Sanctions against NIS (Naftna Industrija Srbije) are set to take effect in three days, on Friday, March 28, unless the company’s request for a new delay is approved by US authorities. While awaiting official support from the Serbian government for this request, few solutions are available, and the situation is being closely monitored, as the supply issue could potentially spread across the region. In the meantime, reports have surfaced suggesting that Janaf, a company involved in the oil transport sector, may acquire the Russian stake in NIS. Janaf, which handles a significant portion of Serbia’s oil imports, had signed a contract with MOL Group to transport 2.1 million tons of oil until the end of 2025. At the time of the agreement, MOL had stated that it could double the delivery of oil derivatives to Serbia if sanctions were imposed. But has that plan remained in place?
Čaba Zoter, Vice President for Oil Products at MOL Group, told Blic that the company is prepared to double oil deliveries to Serbia in case of a supply crisis.
“However, as I’ve already mentioned, there are currently significant logistical challenges for the efficient transport and distribution of fuel. Without active involvement and support from decision-makers in Serbia, increasing fuel imports is not feasible. Immediate action is required: access to all domestic storage capacities, priority distribution through the railway system, operational use of completed transshipment points on railways, and inclusion of all ships under international flags in storage capacities,” Zoter explained.
He added that MOL has already made some logistical adjustments to be able to respond quickly if needed.

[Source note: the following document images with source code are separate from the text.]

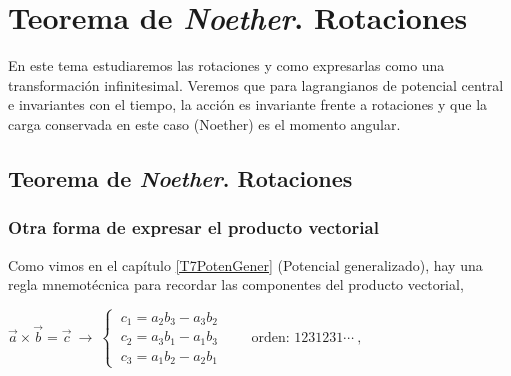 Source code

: \chapter{Teorema de \emph{Noether}. Rotaciones}



\vspace{10mm}
\begin{adjustwidth}{50pt}{50pt}
\begin{ejemplo}

En este tema estudiaremos las rotaciones y como expresarlas como una transformación infinitesimal. Veremos que para lagrangianos de potencial central e invariantes con el tiempo, la acción es invariante frente a rotaciones y que la carga conservada en este caso (Noether) es el momento angular.

\end{ejemplo}
\end{adjustwidth}
\vspace{-5mm}

\section {Teorema de \emph{Noether}. Rotaciones}

\subsection{Otra forma de expresar el producto vectorial}
\vspace{5mm}

Como vimos en el capítulo \ref{T7PotenGener} (Potencial generalizado), hay una regla mnemotécnica para recordar las componentes del producto vectorial,

$\vec a\times \vec b=\vec c \ \to \ 
\begin{cases}
\ c_1=a_2b_3-a_3b_2 \\ \  c_2=a_3b_1-a_1b_3 \\  \ c_3=a_1b_2-a_2b_1 	
\end{cases} \qquad \text{orden: } 1231231\cdots \ ,\ $ 

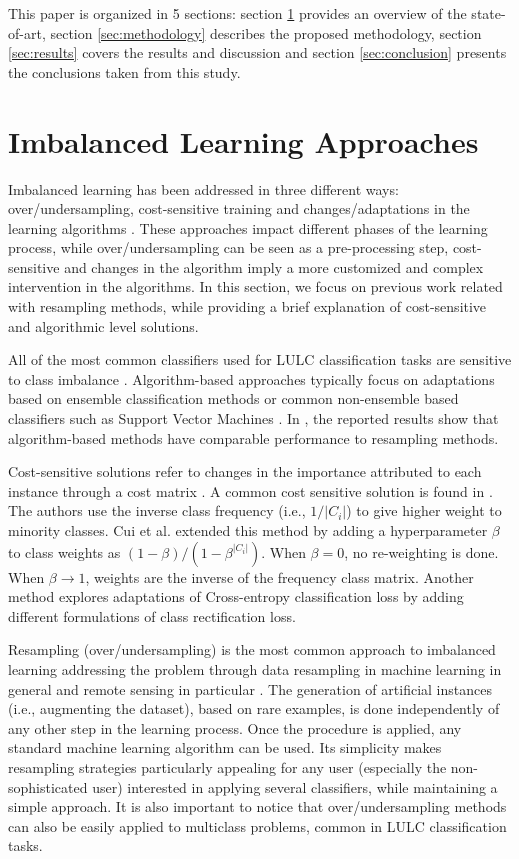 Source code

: \documentclass[parskip=full]{scrartcl}
\begin{document}
This paper is organized in 5 sections: section \ref{sec:sota} provides an
overview of the state-of-art, section \ref{sec:methodology} describes the
proposed methodology, section \ref{sec:results} covers the results and
discussion and section \ref{sec:conclusion} presents the conclusions taken from
this study.

\section{Imbalanced Learning Approaches} \label{sec:sota}

Imbalanced learning has been addressed in three different ways:
over/undersampling, cost-sensitive training and changes/adaptations in the
learning algorithms \cite{Kaur2019}. These approaches impact different
phases of the learning process, while over/undersampling can be seen as a
pre-processing step, cost-sensitive and changes in the algorithm imply a more
customized and complex intervention in the algorithms. In this
section, we focus on previous work related with resampling methods, while
providing a brief explanation of cost-sensitive and algorithmic level solutions.

All of the most common classifiers used for LULC classification tasks
\cite{Khatami2016, Gavade2019} are sensitive to class imbalance
\cite{Blagus2010}. Algorithm-based approaches typically focus on adaptations
based on ensemble classification methods \cite{Mellor2015} or common
non-ensemble based classifiers such as Support Vector Machines \cite{Shao2014}.
In \cite{Lee2016}, the reported results show that algorithm-based methods have
comparable performance to resampling methods.

Cost-sensitive solutions refer to changes in the importance attributed to each
instance through a cost matrix \cite{Huang2016,Cui2019,Dong2017}. A common cost
sensitive solution is found in \cite{Huang2016}. The authors use the inverse
class frequency (i.e., $1/|C_i|$) to give higher weight to minority classes. Cui
et al. \cite{Cui2019} extended this method by adding a hyperparameter $\beta$ to
class weights as $(1-\beta)/(1-\beta^{|C_i|})$. When $\beta=0$, no re-weighting
is done. When $\beta\rightarrow 1$, weights are the inverse of the frequency
class matrix. Another method \cite{Dong2017} explores adaptations of
Cross-entropy classification loss by adding different formulations of class
rectification loss.

Resampling (over/undersampling) is the most common approach to imbalanced
learning addressing the problem through data resampling in machine learning in
general and remote sensing in particular \cite{Feng2019}. The generation of
artificial instances (i.e., augmenting the dataset), based on rare examples,
is done independently of any other step in the learning process. Once the
procedure is applied, any standard machine learning algorithm can be used. Its
simplicity makes resampling strategies particularly appealing for any user
(especially the non-sophisticated user) interested in applying several
classifiers, while maintaining a simple approach.  It is also important to
notice that over/undersampling methods can also be easily applied to
multiclass problems, common in LULC classification tasks.
\end{document}
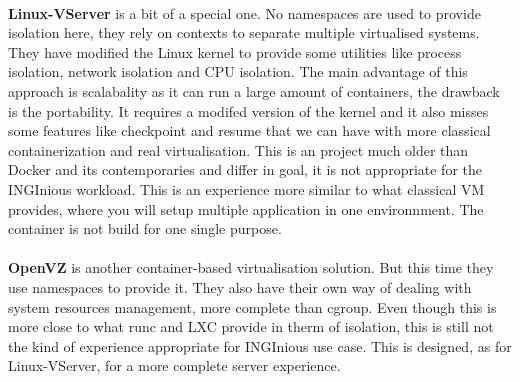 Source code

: \paragraph{}\textbf{Linux-VServer}\cite{linux-vserver} is a bit of a special one.  No namespaces are used to provide isolation here, they rely on contexts to separate multiple virtualised systems.  They have modified the Linux kernel to provide some utilities like process isolation, network isolation and CPU isolation.  The main advantage of this approach is scalabality as it can run a large amount of containers, the drawback is the portability.  It requires a modifed version of the kernel and it also misses some features like checkpoint and resume that we can have with more classical containerization and real virtualisation.  This is an project much older than Docker and its contemporaries and differ in goal, it is not appropriate for the INGInious workload.  This is an experience more similar to what classical VM provides, where you will setup multiple application in one environnment.  The container is not build for one single purpose.

\paragraph{}\textbf{OpenVZ}\cite{openvz} is another container-based virtualisation solution.  But this time they use namespaces to provide it.  They also have their own way of dealing with system resources management, more complete than cgroup.  Even though this is more close to what runc and LXC provide in therm of isolation, this is still not the kind of experience appropriate for INGInious use case.  This is designed, as for Linux-VServer, for a more complete server experience.


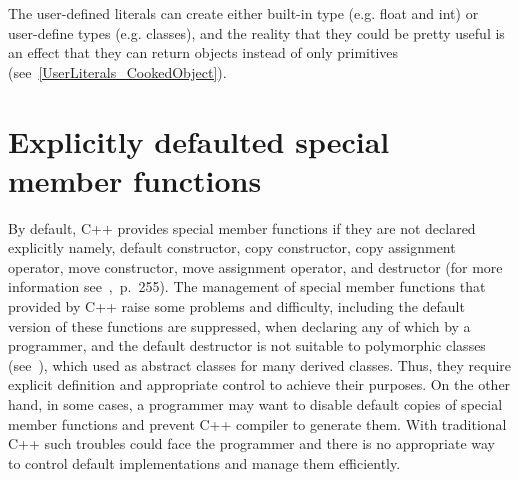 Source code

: \documentclass[11pt]{report}
\begin{document}
The user-defined literals can create either built-in type (e.g. float and int) or user-define types (e.g. classes), and the reality that they could be pretty useful is an effect that they can return objects instead of only primitives (see~\ref{UserLiterals_CookedObject}).


\section{Explicitly defaulted special member functions}
\label{section: Defaulted special member functions}
By default, C++ provides special member functions if they are not declared explicitly namely, default constructor, copy constructor, copy assignment operator, move constructor, move assignment operator, and destructor (for more information see~\cite{ISO:2011:Cpplanguage},~p.~255). The management of special member functions that provided by C++ raise some problems and difficulty, including the default version of these functions are suppressed, when declaring any of which by a programmer, and the default destructor is not suitable to polymorphic classes (see~\cite{Stroustrup:2012:Cpp11}), which used as abstract classes for many derived classes. Thus, they require explicit definition and appropriate control to achieve their purposes. On the other hand, in some cases, a programmer may want to disable default copies of special member functions and prevent C++ compiler to generate them. With traditional C++ such troubles could face the programmer and there is no appropriate way to control default implementations and manage them efficiently.
\end{document}
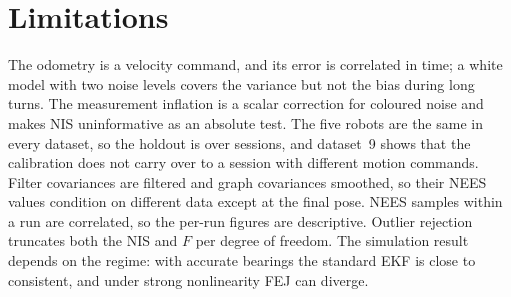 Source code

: \documentclass[conference]{IEEEtran}
\begin{document}
\section{Limitations}
The odometry is a velocity command, and its error is correlated in time; a white model with two noise levels covers the variance but not the bias during long turns. The measurement inflation is a scalar correction for coloured noise and makes NIS uninformative as an absolute test. The five robots are the same in every dataset, so the holdout is over sessions, and dataset~9 shows that the calibration does not carry over to a session with different motion commands. Filter covariances are filtered and graph covariances smoothed, so their NEES values condition on different data except at the final pose. NEES samples within a run are correlated, so the per-run figures are descriptive. Outlier rejection truncates both the NIS and $F$ per degree of freedom. The simulation result depends on the regime: with accurate bearings the standard EKF is close to consistent, and under strong nonlinearity FEJ can diverge.



\end{document}
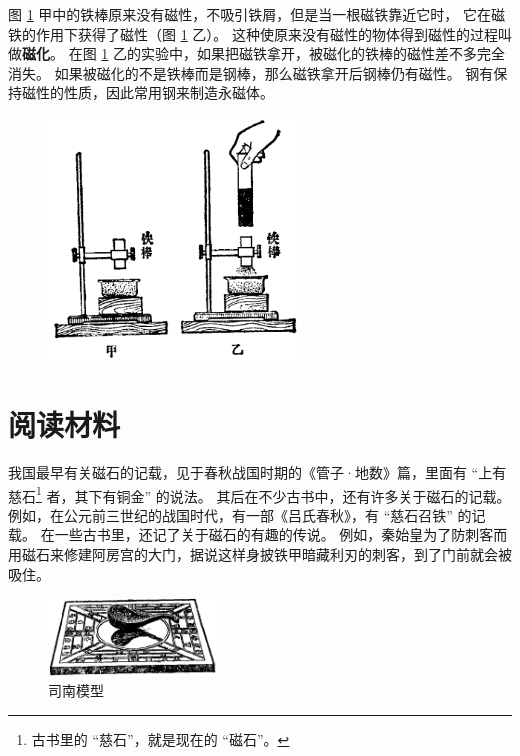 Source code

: 图 \ref{fig:10-6} 甲中的铁棒原来没有磁性，不吸引铁屑，但是当一根磁铁靠近它时，
它在磁铁的作用下获得了磁性（图 \ref{fig:10-6} 乙）。
这种使原来没有磁性的物体得到磁性的过程叫做\textbf{磁化}。
在图 \ref{fig:10-6} 乙的实验中，如果把磁铁拿开，被磁化的铁棒的磁性差不多完全消失。
如果被磁化的不是铁棒而是钢棒，那么磁铁拿开后钢棒仍有磁性。
钢有保持磁性的性质，因此常用钢来制造永磁体。

\begin{figure}[htbp]
    \centering
    \includegraphics[width=0.6\textwidth]{../pic/czwl2-ch10-6}
    \caption{}\label{fig:10-6}
\end{figure}


\section*{阅读材料}

我国最早有关磁石的记载，见于春秋战国时期的《管子·地数》篇，里面有
“上有慈石\footnote{古书里的 “慈石”，就是现在的 “磁石”。} 者，其下有铜金” 的说法。
其后在不少古书中，还有许多关于磁石的记载。
例如，在公元前三世纪的战国时代，有一部《吕氏春秋》，有 “慈石召铁” 的记载。
在一些古书里，还记了关于磁石的有趣的传说。
例如，秦始皇为了防刺客而用磁石来修建阿房宫的大门，据说这样身披铁甲暗藏利刃的刺客，到了门前就会被吸住。

\begin{figure}[htbp]
    \centering
    \includegraphics[width=0.4\textwidth]{../pic/czwl2-ch10-7}
    \caption{司南模型}\label{fig:10-7}
\end{figure}

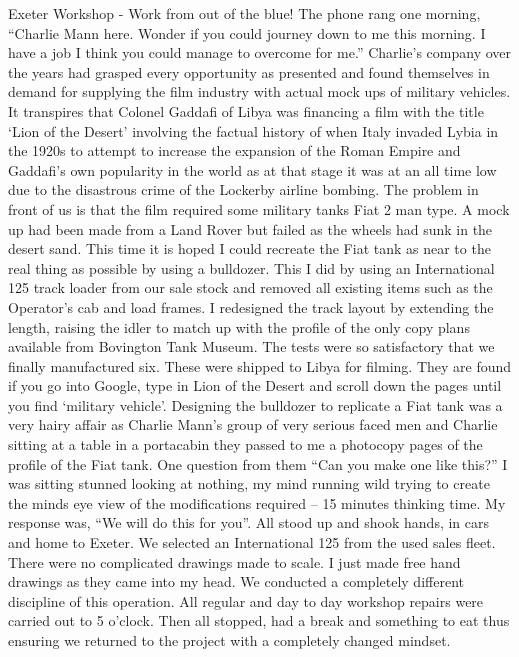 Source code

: Exeter Workshop - Work from out of the blue!  The phone rang one morning,
``Charlie Mann here.  Wonder if you could journey down to me this morning.   I
have a job I think you could manage to overcome for me.''  Charlie's company
over the years had grasped every opportunity as presented and found themselves
in demand for supplying the film industry with actual mock ups of military
vehicles.  It transpires that Colonel Gaddafi of Libya was financing a film
with the title ‘Lion of the Desert' involving the factual history of when Italy
invaded Lybia in the 1920s to attempt to increase the expansion of the Roman
Empire and Gaddafi's own popularity in the world as at that stage it was at an
all time low due to the disastrous crime of the Lockerby airline bombing.  The
problem in front of us is that the film required some military tanks Fiat 2 man
type.  A mock up  had been made from a Land Rover but failed as the wheels had
sunk in the desert sand.  This time it is hoped I could recreate the Fiat tank
as near to the real thing as possible by using a bulldozer.  This I did by
using an International 125 track loader from our sale stock and removed all
existing items such as the Operator's cab and load frames.  I redesigned the
track layout by extending the length, raising the idler to match up with the
profile of the only copy plans available from Bovington Tank Museum.  The tests
were so satisfactory that we finally manufactured six.  These were shipped to
Libya for filming.  They are found if you go into Google, type in Lion of the
Desert and scroll down the pages until you find ‘military vehicle'.  Designing
the bulldozer to replicate a Fiat tank was a very hairy affair as Charlie
Mann's group of very serious faced men and Charlie sitting at a table in a
portacabin they passed to me a photocopy pages of the profile of the Fiat tank.
One question from them ``Can you make one like this?''  I was sitting stunned
looking at nothing, my mind running wild trying to create the minds eye view of
the modifications required – 15 minutes thinking time.  My response was, ``We
will do this for you''.  All stood up and shook hands, in cars and home to
Exeter.  We selected an International 125 from the used sales fleet. There were
no complicated drawings made to scale.  I just made free hand drawings as they
came into my head.  We conducted a completely different discipline of this
operation.   All regular and day to day workshop repairs were carried out to 5
o'clock.  Then all stopped, had a break and something to eat thus ensuring we
returned to the project with a completely changed mindset.

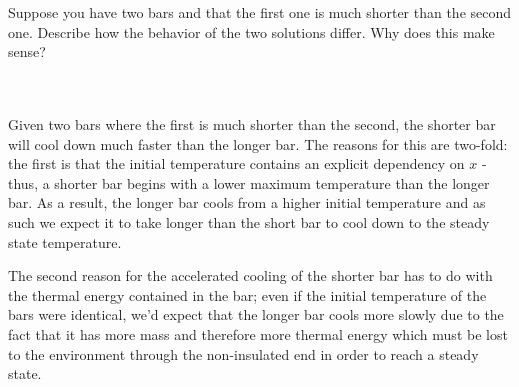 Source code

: Suppose you have two bars and that the first one is much shorter than the second one. Describe how the behavior of the
two solutions differ. Why does this make sense?
\begin{solution}\ \\\\
    Given two bars where the first is much shorter than the second, the shorter bar will cool down much faster than the
    longer bar. The reasons for this are two-fold: the first is that the initial temperature contains an explicit 
    dependency on $x$ - thus, a shorter bar begins with a lower maximum temperature than the longer bar. As a result, 
    the longer bar cools from a higher initial temperature and as such we expect it to take longer than the short bar 
    to cool down to the steady state temperature. 

    The second reason for the accelerated cooling of the shorter bar has to do with the thermal energy contained in the
    bar; even if the initial temperature of the bars were identical, we'd expect that the longer bar cools more slowly
    due to the fact that it has more mass and therefore more thermal energy which must be lost to the environment 
    through the non-insulated end in order to reach a steady state.
    \ \\
\end{solution} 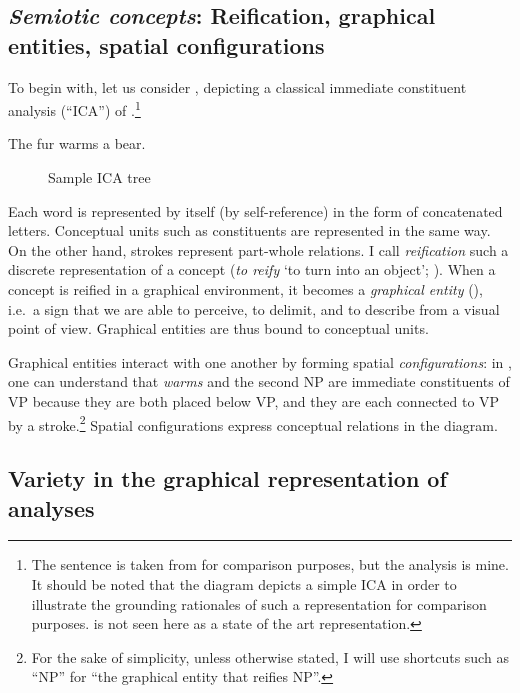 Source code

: \documentclass[output=paper]{langsci/langscibook}
\begin{document}
\subsection{\textit{Semiotic concepts}: Reification, graphical entities, spatial configurations}

To begin with, let us consider , depicting a classical immediate constituent analysis (“ICA”) of .\footnote{ \textrm{The sentence is taken from \citet[44]{clark_normal_1870} for comparison purposes, but the analysis is mine. It should be noted that the diagram depicts a simple ICA in order to illustrate the grounding rationales of such a representation for comparison purposes.  is not seen here as a state of the art representation.}} 

\ea \label{ex:4:1}%
The fur warms a bear.
\z

\begin{figure}
     \caption{Sample ICA tree\label{fig:4:1}}
\end{figure}

Each word is represented by itself (by self-reference) in the form of concatenated letters. Conceptual units such as constituents are represented in the same way. On the other hand, strokes represent part-whole relations. I call \textit{reification} such a discrete representation of a concept (\textit{to reify} ‘to turn into an object’; \citealt{kahane_syntactic_2015}). When a concept is reified in a graphical environment, it becomes a \textit{graphical entity} (\citealt{groupe__traite_1992}), i.e.~a sign that we are able to perceive, to delimit, and to describe from a visual point of view. Graphical entities are thus bound to conceptual units.

Graphical entities interact with one another by forming spatial \textit{configurations}: in , one can understand that \textit{warms} and the second NP are immediate constituents of VP because they are both placed below VP, and they are each connected to VP by a stroke.\footnote{For the sake of simplicity, unless otherwise stated, I will use shortcuts such as “NP” for “the graphical entity that reifies NP”.} Spatial configurations express conceptual relations in the diagram.

\subsection{Variety in the graphical representation of analyses}
\end{document}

“Although the MOL Serbia warehouse in Sremski Karlovci originally had five diesel tanks with a total capacity of 8,000 m³, and three gasoline tanks with a total capacity of 4,000 m³, last year we decided to expand it with two new tanks, with a total capacity of 2,500 m³. This would significantly increase our storage capacity and enable greater supply to the Serbian market. However, we’ve been trying to obtain the necessary permits for these tanks for almost a year now. There is no more time for administrative delays; we need to focus on operational matters. We are in constant contact with ministry representatives to find the best solution, but it is important to note that if the necessary measures aren’t taken, Serbia could face serious supply risks in the future,” Zoter said.
Despite these efforts, Zoter emphasized that even if MOL maximizes its logistics efficiency and doubles its supplies, “we will only be able to cover about one-third of Serbia’s market needs.”
“We are doing everything in our power to help, but if the local refinery closes, we will not be able to fully meet the local demand,” Zoter concluded.